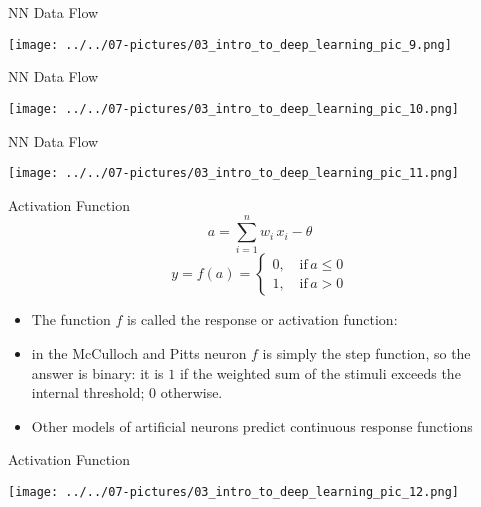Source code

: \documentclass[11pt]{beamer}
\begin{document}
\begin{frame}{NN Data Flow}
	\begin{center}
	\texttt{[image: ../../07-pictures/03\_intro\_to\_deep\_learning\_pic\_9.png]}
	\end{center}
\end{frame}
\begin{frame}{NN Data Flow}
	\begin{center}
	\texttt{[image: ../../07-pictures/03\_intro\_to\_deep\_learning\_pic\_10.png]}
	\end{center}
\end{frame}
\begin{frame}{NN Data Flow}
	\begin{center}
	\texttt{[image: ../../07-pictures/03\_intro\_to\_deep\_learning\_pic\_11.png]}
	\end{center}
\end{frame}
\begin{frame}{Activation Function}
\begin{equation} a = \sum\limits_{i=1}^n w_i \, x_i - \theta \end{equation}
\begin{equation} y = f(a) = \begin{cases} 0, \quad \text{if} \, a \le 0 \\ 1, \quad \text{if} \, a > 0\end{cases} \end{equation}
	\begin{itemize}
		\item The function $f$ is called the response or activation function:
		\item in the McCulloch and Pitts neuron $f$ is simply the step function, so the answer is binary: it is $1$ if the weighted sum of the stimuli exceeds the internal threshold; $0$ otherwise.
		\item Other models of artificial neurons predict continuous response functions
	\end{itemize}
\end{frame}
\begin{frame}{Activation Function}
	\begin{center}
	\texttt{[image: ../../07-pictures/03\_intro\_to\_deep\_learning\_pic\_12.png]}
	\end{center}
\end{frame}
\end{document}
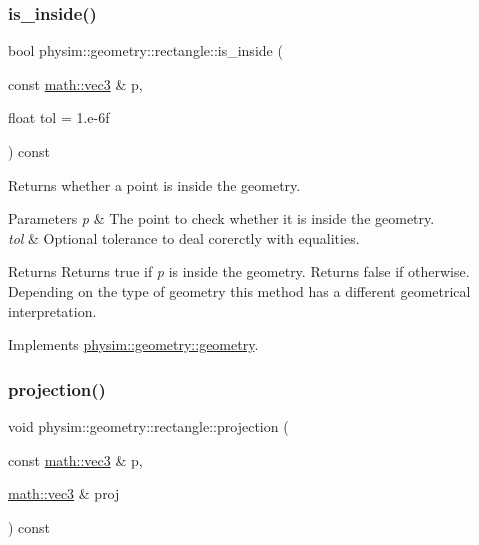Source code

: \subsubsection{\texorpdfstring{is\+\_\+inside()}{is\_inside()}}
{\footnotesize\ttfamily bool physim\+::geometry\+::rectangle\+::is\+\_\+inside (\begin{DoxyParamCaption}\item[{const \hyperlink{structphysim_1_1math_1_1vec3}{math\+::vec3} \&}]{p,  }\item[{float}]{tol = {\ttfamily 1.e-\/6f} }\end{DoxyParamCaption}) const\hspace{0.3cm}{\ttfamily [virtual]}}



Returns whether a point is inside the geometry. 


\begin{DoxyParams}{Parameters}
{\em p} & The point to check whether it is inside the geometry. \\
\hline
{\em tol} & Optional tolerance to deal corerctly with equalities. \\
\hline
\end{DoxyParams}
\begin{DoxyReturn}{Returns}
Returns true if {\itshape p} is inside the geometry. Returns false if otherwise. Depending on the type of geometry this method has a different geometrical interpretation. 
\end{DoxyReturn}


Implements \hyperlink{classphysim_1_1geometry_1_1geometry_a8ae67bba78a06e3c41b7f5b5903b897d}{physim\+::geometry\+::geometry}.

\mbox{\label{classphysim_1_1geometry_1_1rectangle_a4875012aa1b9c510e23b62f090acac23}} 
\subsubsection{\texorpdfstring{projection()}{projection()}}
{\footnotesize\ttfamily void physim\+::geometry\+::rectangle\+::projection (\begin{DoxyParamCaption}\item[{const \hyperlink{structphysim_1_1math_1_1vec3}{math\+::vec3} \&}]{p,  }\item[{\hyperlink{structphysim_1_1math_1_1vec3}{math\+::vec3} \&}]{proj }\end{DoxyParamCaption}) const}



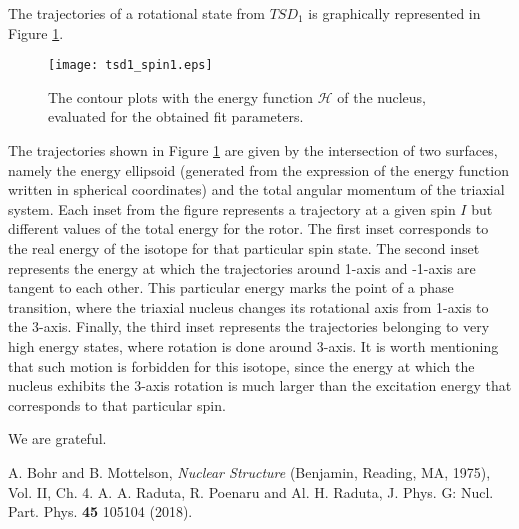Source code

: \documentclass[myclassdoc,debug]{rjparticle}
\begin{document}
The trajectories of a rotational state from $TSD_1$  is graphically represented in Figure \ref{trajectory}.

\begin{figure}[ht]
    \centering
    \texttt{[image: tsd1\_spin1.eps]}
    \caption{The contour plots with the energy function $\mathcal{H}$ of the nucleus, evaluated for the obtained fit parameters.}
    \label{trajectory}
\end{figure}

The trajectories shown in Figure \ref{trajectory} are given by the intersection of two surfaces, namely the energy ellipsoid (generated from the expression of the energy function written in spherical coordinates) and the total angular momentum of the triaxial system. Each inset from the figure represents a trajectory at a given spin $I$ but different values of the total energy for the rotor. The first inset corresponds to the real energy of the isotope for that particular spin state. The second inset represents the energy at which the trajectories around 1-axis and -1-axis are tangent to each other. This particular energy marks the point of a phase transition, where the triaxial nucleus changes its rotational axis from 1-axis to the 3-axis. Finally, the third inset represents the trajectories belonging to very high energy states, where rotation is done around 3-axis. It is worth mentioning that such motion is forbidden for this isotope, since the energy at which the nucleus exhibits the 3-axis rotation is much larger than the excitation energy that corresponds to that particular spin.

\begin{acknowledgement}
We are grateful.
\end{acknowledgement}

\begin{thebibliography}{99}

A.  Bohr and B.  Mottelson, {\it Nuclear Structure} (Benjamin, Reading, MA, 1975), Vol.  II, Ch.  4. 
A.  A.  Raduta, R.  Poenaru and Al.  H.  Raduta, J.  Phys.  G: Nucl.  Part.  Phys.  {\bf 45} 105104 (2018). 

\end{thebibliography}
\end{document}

* * *

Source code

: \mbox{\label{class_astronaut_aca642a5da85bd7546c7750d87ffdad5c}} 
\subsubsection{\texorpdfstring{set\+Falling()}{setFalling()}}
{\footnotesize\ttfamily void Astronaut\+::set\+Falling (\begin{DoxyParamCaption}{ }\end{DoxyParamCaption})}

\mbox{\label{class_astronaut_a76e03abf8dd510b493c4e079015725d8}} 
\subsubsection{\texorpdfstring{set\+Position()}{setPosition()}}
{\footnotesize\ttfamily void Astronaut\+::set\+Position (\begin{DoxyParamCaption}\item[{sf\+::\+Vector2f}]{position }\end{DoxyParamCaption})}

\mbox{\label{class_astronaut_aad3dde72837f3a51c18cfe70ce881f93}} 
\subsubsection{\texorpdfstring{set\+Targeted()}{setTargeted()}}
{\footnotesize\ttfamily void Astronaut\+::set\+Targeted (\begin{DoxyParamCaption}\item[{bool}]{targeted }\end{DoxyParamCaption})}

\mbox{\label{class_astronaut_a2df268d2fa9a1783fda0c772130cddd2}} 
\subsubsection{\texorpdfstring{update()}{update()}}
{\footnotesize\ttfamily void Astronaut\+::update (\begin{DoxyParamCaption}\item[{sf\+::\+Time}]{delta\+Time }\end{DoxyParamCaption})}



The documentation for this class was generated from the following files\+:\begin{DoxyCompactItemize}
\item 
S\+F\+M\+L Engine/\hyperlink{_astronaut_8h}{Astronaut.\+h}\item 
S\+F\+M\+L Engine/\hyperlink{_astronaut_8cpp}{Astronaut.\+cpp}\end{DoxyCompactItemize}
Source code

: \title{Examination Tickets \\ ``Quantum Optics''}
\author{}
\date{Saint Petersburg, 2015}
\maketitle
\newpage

* * *

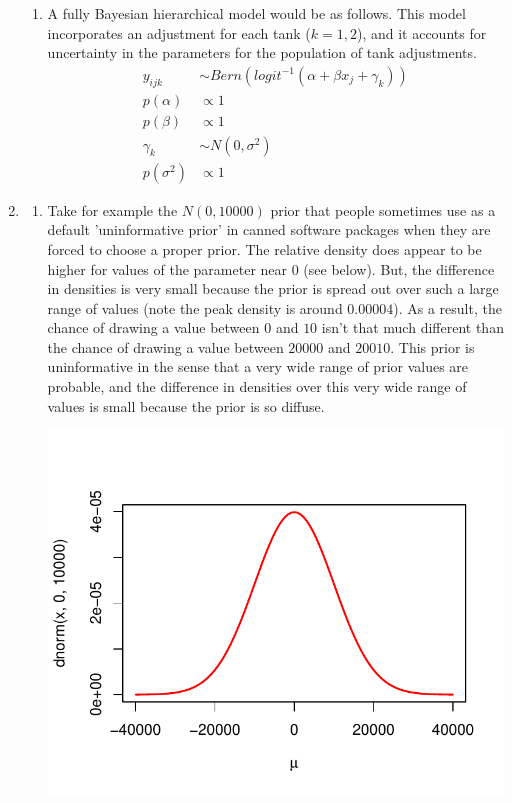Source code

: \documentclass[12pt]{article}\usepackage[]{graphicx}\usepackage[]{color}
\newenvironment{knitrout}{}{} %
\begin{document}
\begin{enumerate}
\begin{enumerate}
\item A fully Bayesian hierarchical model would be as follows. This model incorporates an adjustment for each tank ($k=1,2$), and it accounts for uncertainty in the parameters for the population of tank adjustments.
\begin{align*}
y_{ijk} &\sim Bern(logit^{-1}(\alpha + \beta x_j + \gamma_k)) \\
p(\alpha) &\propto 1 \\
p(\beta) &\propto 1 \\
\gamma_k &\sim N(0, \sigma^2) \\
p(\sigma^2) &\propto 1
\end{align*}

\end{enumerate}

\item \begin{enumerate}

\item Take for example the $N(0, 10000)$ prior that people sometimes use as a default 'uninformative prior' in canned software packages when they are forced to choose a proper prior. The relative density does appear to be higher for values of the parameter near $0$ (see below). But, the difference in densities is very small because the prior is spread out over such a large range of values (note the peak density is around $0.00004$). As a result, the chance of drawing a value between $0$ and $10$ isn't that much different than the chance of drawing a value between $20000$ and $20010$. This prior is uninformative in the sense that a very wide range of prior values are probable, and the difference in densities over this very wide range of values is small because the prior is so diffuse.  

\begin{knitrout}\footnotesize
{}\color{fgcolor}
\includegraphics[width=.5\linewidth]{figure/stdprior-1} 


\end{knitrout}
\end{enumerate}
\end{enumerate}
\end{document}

§ Work item
Each line above with the word "update" needs to be copied.

§ Worked solution
\subsubsection{\texorpdfstring{update()}{update()}}
{\footnotesize\ttfamily void Astronaut\+::update (\begin{DoxyParamCaption}\item[{sf\+::\+Time}]{delta\+Time }\end{DoxyParamCaption})}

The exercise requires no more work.